ASHLAND, Ky. – An obituary in Friday’s Ashland newspaper may have caught your attention because of the photograph with it.
It was a photo of Paul DeHart Sr. in his fighter pilot uniform from his days in World War II. Mr. DeHart was a member of the Greatest Generation and played on Ashland’s 1942 undefeated football team that claimed itself as state champion.
The Tomcats defeated previously undefeated Louisville Manuel 7-6 in a showdown of unbeatens in the ninth game of the season as J.C. Kennard zigged and zagged his way for a touchdown on a the second-half kickoff return and Jim Stith kicked the winning extra point. Ashland clobbered Russell 70-0 to finish the perfect season since there were no playoffs.
It was seven years ago that I was fortunate enough to speak on the telephone for an hour with Mr. DeHart, who was visiting with Mr. Kennard, a Tomcat and Marine teammate. He joined the Marines the year after Mr. DeHart and they had a special reunion in Columbus with their sons of the same name in May 2013.
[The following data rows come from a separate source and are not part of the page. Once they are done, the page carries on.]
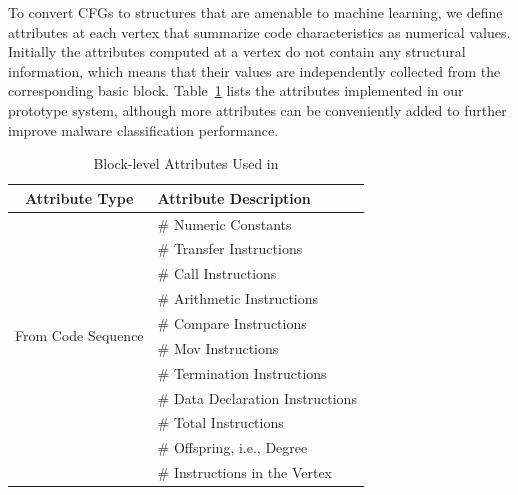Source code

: 



To convert CFGs to structures that are amenable to machine learning, we define attributes at each vertex that summarize code characteristics as numerical values.
Initially the attributes computed at a vertex do not contain any structural information, which means that their values are independently collected from the corresponding basic block.
Table~\ref{MG:Tab:UsedAttributes} lists the attributes implemented in our prototype system, although more attributes can be conveniently added to further improve malware classification performance.

\begin{table}[htbp]
    \caption{Block-level Attributes Used in \sysname}
    \begin{center}
        \begin{tabular}{c|l}
            \hline
            Attribute Type & Attribute Description \\
            \hline
            \multirow{10}{*}{From Code Sequence} & \# Numeric Constants \\
            & \# Transfer Instructions         \\
            & \# Call Instructions             \\
            & \# Arithmetic Instructions       \\
            & \# Compare Instructions          \\
            & \# Mov Instructions              \\
            & \# Termination Instructions      \\
            & \# Data Declaration Instructions \\
            & \# Total Instructions            \\
            \hline
            \multirow{2}{*}{From Vertex Structure} & \# Offspring, i.e., Degree \\
            & \# Instructions in the Vertex    \\
            \hline
        \end{tabular}
        \label{MG:Tab:UsedAttributes}
    \end{center}
\end{table}

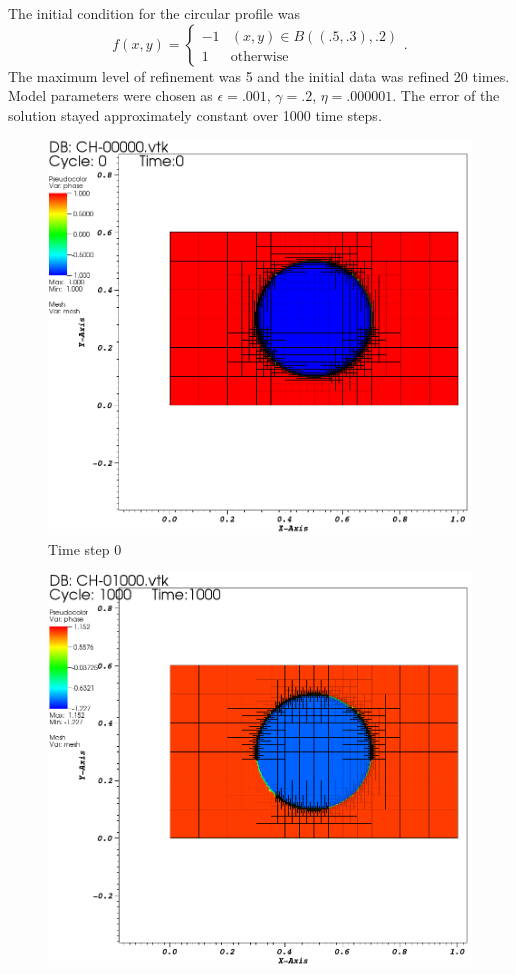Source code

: \documentclass[9pt]{beamer}
\newcommand{\eps}{\epsilon}
\begin{document}
\begin{frame}
The initial condition for the circular profile was
$$
f(x, y) = \begin{cases}
-1 & (x,y)\in B((.5, .3), .2)\\
1 & \text{otherwise}
\end{cases}.
$$
The maximum level of refinement was 5 and the initial data was refined 20 times. Model parameters were chosen as $\eps = .001$, $\gamma = .2$, $\eta = .000001$. The error of the solution stayed approximately constant over 1000 time steps.
\begin{minipage}{.4\paperwidth}
	\begin{figure}[!b]
		\centering
		\includegraphics[scale=.6]{CHBall1.png}
		\caption*{Time step 0}
	\end{figure}
\end{minipage}%
\begin{minipage}{.4\paperwidth}
	\begin{figure}[!b]
		\centering
		\includegraphics[scale=.6]{CHBall2.png}

\end{figure}
\end{minipage}
\end{frame}
\end{document}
Mr. DeHart died at the age of 95 but what a life he led. He was also the oldest living Tomcat. I call him Mr. DeHart out of complete respect for what he did in serving our country. He was in the service for 33 months, including the last battle at Okinawa. Before he was a military hero, he was a Tomcat hero, playing halfback on a “scrawny, scrappy team” that went undefeated.
He played his junior season at Ashland, when the Tomcats went 10-0 in 1942. The following spring, on May 8, 1943, Mr. DeHart joined the Marines after turning 18. Another classmate and teammate, Vernon Dessinger, did the same thing. John McGill, a former sports editor at the Ashland Daily Independent, wrote about the departure of these two great players and put it under a banner headline in the sports section. Both would have been eligible to play in 1943, so the country’s gain would be the Tomcats’ loss.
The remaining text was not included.